Apparent significant performance degradation in v1.5.9 vs v1.5.8

josephschorr commented 1 year ago

SpiceDB (https://github.com/authzed/spicedb) makes use of the emulator for our Spanner datastore tests. We attempted to move to emulator v1.5.9 to enable testing of our use of changefeeds, but ran into immediate CI timeouts after ~10m.

After some investigation, it appears that v1.5.9 of the emulator is quite a bit slower than v1.5.8 for transactions containing somewhat large (~100s) of row insertions; I suspect this is due to the recent code necessary for book keeping for emulation of change feeds.

For reference, a test against v1.5.8 that executes a transaction with 256 rows inserted:

PASS | SpannerDatastore/TestSimple/256 (4.98s)

vs against v1.5.9:

PASS | SpannerDatastore/TestSimple/256 (35.51s)

I've found that the source of the slowdown is the first insertion transaction, which takes ~30s on average to add the 256 rows.

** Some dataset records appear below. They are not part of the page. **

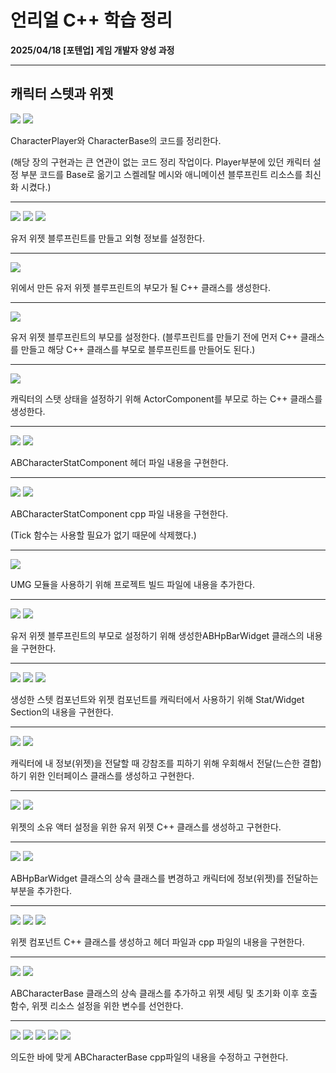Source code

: # 언리얼 C++ 학습 정리

**2025/04/18 [포텐업] 게임 개발자 양성 과정**

---

## 캐릭터 스텟과 위젯

<img src= "https://github.com/KwonJeHan/Study-cpp/blob/main/img/UECPP/133.ModifyABCharacterPlayer&ABCharacterBase1.png">

<img src= "https://github.com/KwonJeHan/Study-cpp/blob/main/img/UECPP/134.ModifyABCharacterPlayer&ABCharacterBase2.png">

CharacterPlayer와 CharacterBase의 코드를 정리한다.

(해당 장의 구현과는 큰 연관이 없는 코드 정리 작업이다. Player부분에 있던 캐릭터 설정 부분 코드를 Base로 옮기고 스켈레탈 메시와 애니메이션 블루프린트 리소스를 최신화 시켰다.)

---

<img src= "https://github.com/KwonJeHan/Study-cpp/blob/main/img/UECPP/136.CreateUserWidgetBluprint1.png">

<img src= "https://github.com/KwonJeHan/Study-cpp/blob/main/img/UECPP/137.CreateUserWidgetBluprint2.png">

<img src= "https://github.com/KwonJeHan/Study-cpp/blob/main/img/UECPP/138.CreateUserWidgetBluprint3.png">

유저 위젯 블루프린트를 만들고 외형 정보를 설정한다.

---

<img src= "https://github.com/KwonJeHan/Study-cpp/blob/main/img/UECPP/139.CreateUserWidgetCPPClass.png">

위에서 만든 유저 위젯 블루프린트의 부모가 될 C++ 클래스를 생성한다.

---

<img src= "https://github.com/KwonJeHan/Study-cpp/blob/main/img/UECPP/140.SetParentUserWidgetBlueprint.png">

유저 위젯 블루프린트의 부모를 설정한다. (블루프린트를 만들기 전에 먼저 C++ 클래스를 만들고 해당 C++ 클래스를 부모로 블루프린트를 만들어도 된다.)

---

<img src= "https://github.com/KwonJeHan/Study-cpp/blob/main/img/UECPP/135.CreateActorComponentCPPClass.png">

캐릭터의 스탯 상태을 설정하기 위해  ActorComponent를 부모로 하는 C++ 클래스를 생성한다.

---

<img src= "https://github.com/KwonJeHan/Study-cpp/blob/main/img/UECPP/141.ImplementABCharacterStatComponent.h1.png">

<img src= "https://github.com/KwonJeHan/Study-cpp/blob/main/img/UECPP/142.ImplementABCharacterStatComponent.h2.png">

ABCharacterStatComponent 헤더 파일 내용을 구현한다.

---

<img src= "https://github.com/KwonJeHan/Study-cpp/blob/main/img/UECPP/143.ImplementABCharacterStatComponent.cpp1.png">

<img src= "https://github.com/KwonJeHan/Study-cpp/blob/main/img/UECPP/144.ImplementABCharacterStatComponent.cpp2.png">

ABCharacterStatComponent cpp 파일 내용을 구현한다.

(Tick 함수는 사용할 필요가 없기 때문에 삭제했다.)

---

<img src= "https://github.com/KwonJeHan/Study-cpp/blob/main/img/UECPP/145.ModifyArenaBattleDemo.Build.cs.png">

UMG 모듈을 사용하기 위해 프로젝트 빌드 파일에 내용을 추가한다.

---

<img src= "https://github.com/KwonJeHan/Study-cpp/blob/main/img/UECPP/146.ImplementABHpBarWidget.h.png">

<img src= "https://github.com/KwonJeHan/Study-cpp/blob/main/img/UECPP/147.ImplementABHpBarWidget.cpp.png">

유저 위젯 블루프린트의 부모로 설정하기 위해 생성한ABHpBarWidget 클래스의 내용을 구현한다.

---

<img src= "https://github.com/KwonJeHan/Study-cpp/blob/main/img/UECPP/148.AddSectionToABCharacterBase.h.png">

<img src= "https://github.com/KwonJeHan/Study-cpp/blob/main/img/UECPP/149.AddSectionToABCharacterBase.cpp1.png">

<img src= "https://github.com/KwonJeHan/Study-cpp/blob/main/img/UECPP/150.AddSectionToABCharacterBase.cpp2.png">

생성한 스텟 컴포넌트와 위젯 컴포넌트를 캐릭터에서 사용하기 위해 Stat/Widget Section의 내용을 구현한다.

---

<img src= "https://github.com/KwonJeHan/Study-cpp/blob/main/img/UECPP/151.CreateABCharacterWidgetInterfaceCPPClass.png">

<img src= "https://github.com/KwonJeHan/Study-cpp/blob/main/img/UECPP/152.ImplementABCharacterWidgetInterface.h.png">

캐릭터에 내 정보(위젯)을 전달할 때 강참조를 피하기 위해 우회해서 전달(느슨한 결합)하기 위한 인터페이스 클래스를 생성하고 구현한다.

---

<img src= "https://github.com/KwonJeHan/Study-cpp/blob/main/img/UECPP/153.CreateABUserWidgetCPPClass.png">

<img src= "https://github.com/KwonJeHan/Study-cpp/blob/main/img/UECPP/154.ImplementABUserWidget.h.png">

위젯의 소유 액터 설정을 위한 유저 위젯 C++ 클래스를 생성하고 구현한다.

---

<img src= "https://github.com/KwonJeHan/Study-cpp/blob/main/img/UECPP/155.ModifyABHpBarWidget.h.png">

<img src= "https://github.com/KwonJeHan/Study-cpp/blob/main/img/UECPP/156.ModifyABHpBarWidget.cpp.png">

ABHpBarWidget 클래스의 상속 클래스를 변경하고 캐릭터에 정보(위젯)를 전달하는 부분을 추가한다.

---

<img src= "https://github.com/KwonJeHan/Study-cpp/blob/main/img/UECPP/157.CreateABWidgetComponentCPPClass.png">

<img src= "https://github.com/KwonJeHan/Study-cpp/blob/main/img/UECPP/158.ImplementABWidgetComponent.h.png">

<img src= "https://github.com/KwonJeHan/Study-cpp/blob/main/img/UECPP/159.ImplementABWidgetComponent.cpp.png">

위젯 컴포넌트 C++ 클래스를 생성하고 헤더 파일과 cpp 파일의 내용을 구현한다.

---

<img src= "https://github.com/KwonJeHan/Study-cpp/blob/main/img/UECPP/160.ModifyABCharacterBase.h1.png">

<img src= "https://github.com/KwonJeHan/Study-cpp/blob/main/img/UECPP/161.ModifyABCharacterBase.h2.png">

ABCharacterBase 클래스의 상속 클래스를 추가하고 위젯 세팅 및 초기화 이후 호출 함수, 위젯 리소스 설정을 위한 변수를 선언한다.

---

<img src= "https://github.com/KwonJeHan/Study-cpp/blob/main/img/UECPP/162.ModifyABCharacterBase.cpp1.png">

<img src= "https://github.com/KwonJeHan/Study-cpp/blob/main/img/UECPP/163.ModifyABCharacterBase.cpp2.png">

<img src= "https://github.com/KwonJeHan/Study-cpp/blob/main/img/UECPP/164.ModifyABCharacterBase.cpp3.png">

<img src= "https://github.com/KwonJeHan/Study-cpp/blob/main/img/UECPP/165.ModifyABCharacterBase.cpp4.png">

<img src= "https://github.com/KwonJeHan/Study-cpp/blob/main/img/UECPP/166.ModifyABCharacterBase.cpp5.png">

의도한 바에 맞게 ABCharacterBase cpp파일의 내용을 수정하고 구현한다.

This is not blocking as we have moved back to v1.5.8 and can always increase the CI timeout, but we figured we'd mention it in case it becomes an issue for others

For reference, our Spanner-calling code can be found at https://github.com/authzed/spicedb/tree/main/internal/datastore/spanner

ChangyuLi28 commented 1 year ago

Hi Joseph, thanks for reporting the issue! We were wondering if there was any change stream in the schema when you observed the slowdown?

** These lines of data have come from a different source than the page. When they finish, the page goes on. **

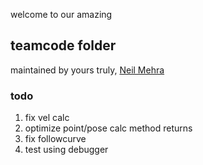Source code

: welcome to our amazing
## teamcode folder  
maintained by yours truly, [Neil Mehra](https://github.com/AsianKoala)



### todo
1. fix vel calc
2. optimize point/pose calc method returns
3. fix followcurve
4. test using debugger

josephschorr commented 1 year ago

Yes, on the initial runs. I disabled it on following runs to see if it impacted the performance, and didn't see a major change, but I didn't test thoroughly. If you like, I can try that

ChangyuLi28 commented 1 year ago

Thank you for the timely reply. By "disabling" the change stream in the following runs, could you specify if you created and then dropped the change stream from the schema or you didn't create a change stream? And there was still no significant performance gain after that?

josephschorr commented 1 year ago

@ChangyuLi28 I simply didn't create the change stream at all. I'll run another test now to see if I can reproduce

josephschorr commented 1 year ago

Okay, I was incorrect: with change feed never instantiated, it is only ~1.5x slower. I must have deleted it in the previous test

Results:

v1.5.8
    --- PASS: TestSpannerDatastore/TestSimple (4.75s)
        --- PASS: TestSpannerDatastore/TestSimple/1 (0.11s)
        --- PASS: TestSpannerDatastore/TestSimple/2 (0.12s)
        --- PASS: TestSpannerDatastore/TestSimple/4 (0.18s)
        --- PASS: TestSpannerDatastore/TestSimple/32 (0.37s)
        --- PASS: TestSpannerDatastore/TestSimple/256 (3.97s)

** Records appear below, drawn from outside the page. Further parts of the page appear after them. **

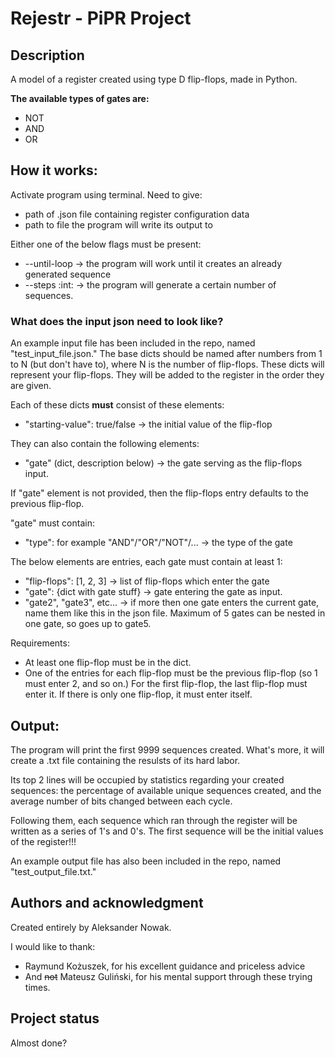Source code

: # Rejestr - PiPR Project

## Description
A model of a register created using type D flip-flops, made in Python.

<b>The available types of gates are:</b>
- NOT
- AND
- OR

## How it works:

Activate program using terminal.
Need to give:
- path of .json file containing register configuration data
- path to file the program will write its output to

Either one of the below flags must be present:
- --until-loop -> the program will work until it creates an already generated sequence
- --steps :int: -> the program will generate a certain number of sequences.

### What does the input json need to look like?

An example input file has been included in the repo, named "test_input_file.json."
The base dicts should be named after numbers from 1 to N (but don't have to), where N is the number of flip-flops. These dicts will represent your flip-flops. They will be added to the register in the order they are given.

Each of these dicts <b>must</b> consist of these elements:
- "starting-value": true/false -> the initial value of the flip-flop

They can also contain the following elements:
- "gate" (dict, description below) -> the gate serving as the flip-flops input.

If "gate" element is not provided, then the flip-flops entry defaults to the previous flip-flop.


"gate" must contain:
- "type": for example "AND"/"OR"/"NOT"/... -> the type of the gate

The below elements are entries, each gate must contain at least 1:
- "flip-flops": [1, 2, 3] -> list of flip-flops which enter the gate
- "gate": {dict with gate stuff} -> gate entering the gate as input.
- "gate2", "gate3", etc... -> if more then one gate enters the current gate, name them like this in the json file. Maximum of 5 gates can be nested in one gate, so goes up to gate5.

Requirements:
- At least one flip-flop must be in the dict.
- One of the entries for each flip-flop must be the previous flip-flop (so 1 must enter 2, and so on.) For the first flip-flop, the last flip-flop must enter it. If there is only one flip-flop, it must enter itself.

## Output:

The program will print the first 9999 sequences created. What's more, it will create a .txt file containing the resulsts of its hard labor.

Its top 2 lines will be occupied by statistics regarding your created sequences: the percentage of available unique sequences created, and the average number of bits changed between each cycle.

Following them, each sequence which ran through the register will be written as a series of 1's and 0's. The first sequence will be the initial values of the register!!!

An example output file has also been included in the repo, named "test_output_file.txt."

## Authors and acknowledgment
Created entirely by Aleksander Nowak.

I would like to thank:
- Raymund Kożuszek, for his excellent guidance and priceless advice
- And <s>not</s> Mateusz Guliński, for his mental support through these trying times.

## Project status
Almost done?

v1.5.9 with change feed created:
    --- PASS: TestSpannerDatastore/TestSimple (34.58s)
        --- PASS: TestSpannerDatastore/TestSimple/1 (0.12s)
        --- PASS: TestSpannerDatastore/TestSimple/2 (0.11s)
        --- PASS: TestSpannerDatastore/TestSimple/4 (0.16s)
        --- PASS: TestSpannerDatastore/TestSimple/32 (0.58s)
        --- PASS: TestSpannerDatastore/TestSimple/256 (33.61s)

v1.5.9 with no change feed:
    --- PASS: TestSpannerDatastore/TestSimple (6.58s)
        --- PASS: TestSpannerDatastore/TestSimple/1 (0.13s)
        --- PASS: TestSpannerDatastore/TestSimple/2 (0.13s)
        --- PASS: TestSpannerDatastore/TestSimple/4 (0.20s)
        --- PASS: TestSpannerDatastore/TestSimple/32 (0.69s)
        --- PASS: TestSpannerDatastore/TestSimple/256 (5.43s)

ChangyuLi28 commented 1 year ago

Thanks for the additional information! We are looking into this issue. Another question to help us narrow things down is when you have change streams in schema, what was the size of the data in the insertion transaction?

josephschorr commented 1 year ago

@ChangyuLi28 In the above test that takes ~30s, we are inserting at least 256 rows in a single transaction, like so:

("test/resource","resource0","reader","test/user","user0","...")
("test/resource","resource1","reader","test/user","user1","...")
("test/resource","resource2","reader","test/user","user2","...")
("test/resource","resource3","reader","test/user","user3","...")
("test/resource","resource4","reader","test/user","user4","...")
("test/resource","resource5","reader","test/user","user5","...")
("test/resource","resource6","reader","test/user","user6","...")
("test/resource","resource7","reader","test/user","user7","...")
... additional similar rows ...

If you'd like to be able to reproduce yourself, checkout the SpiceDB repository and run this command from the internal/datastore/spanner directory:

go test ./... -tags ci,docker -run TestSpannerDatastore/TestSimple -v

ChangyuLi28 commented 1 year ago

Hi Joseph, an improvement has been released in the most recent version. Thank you for identifying this issue and providing all the context! Let us know if there's any other issues.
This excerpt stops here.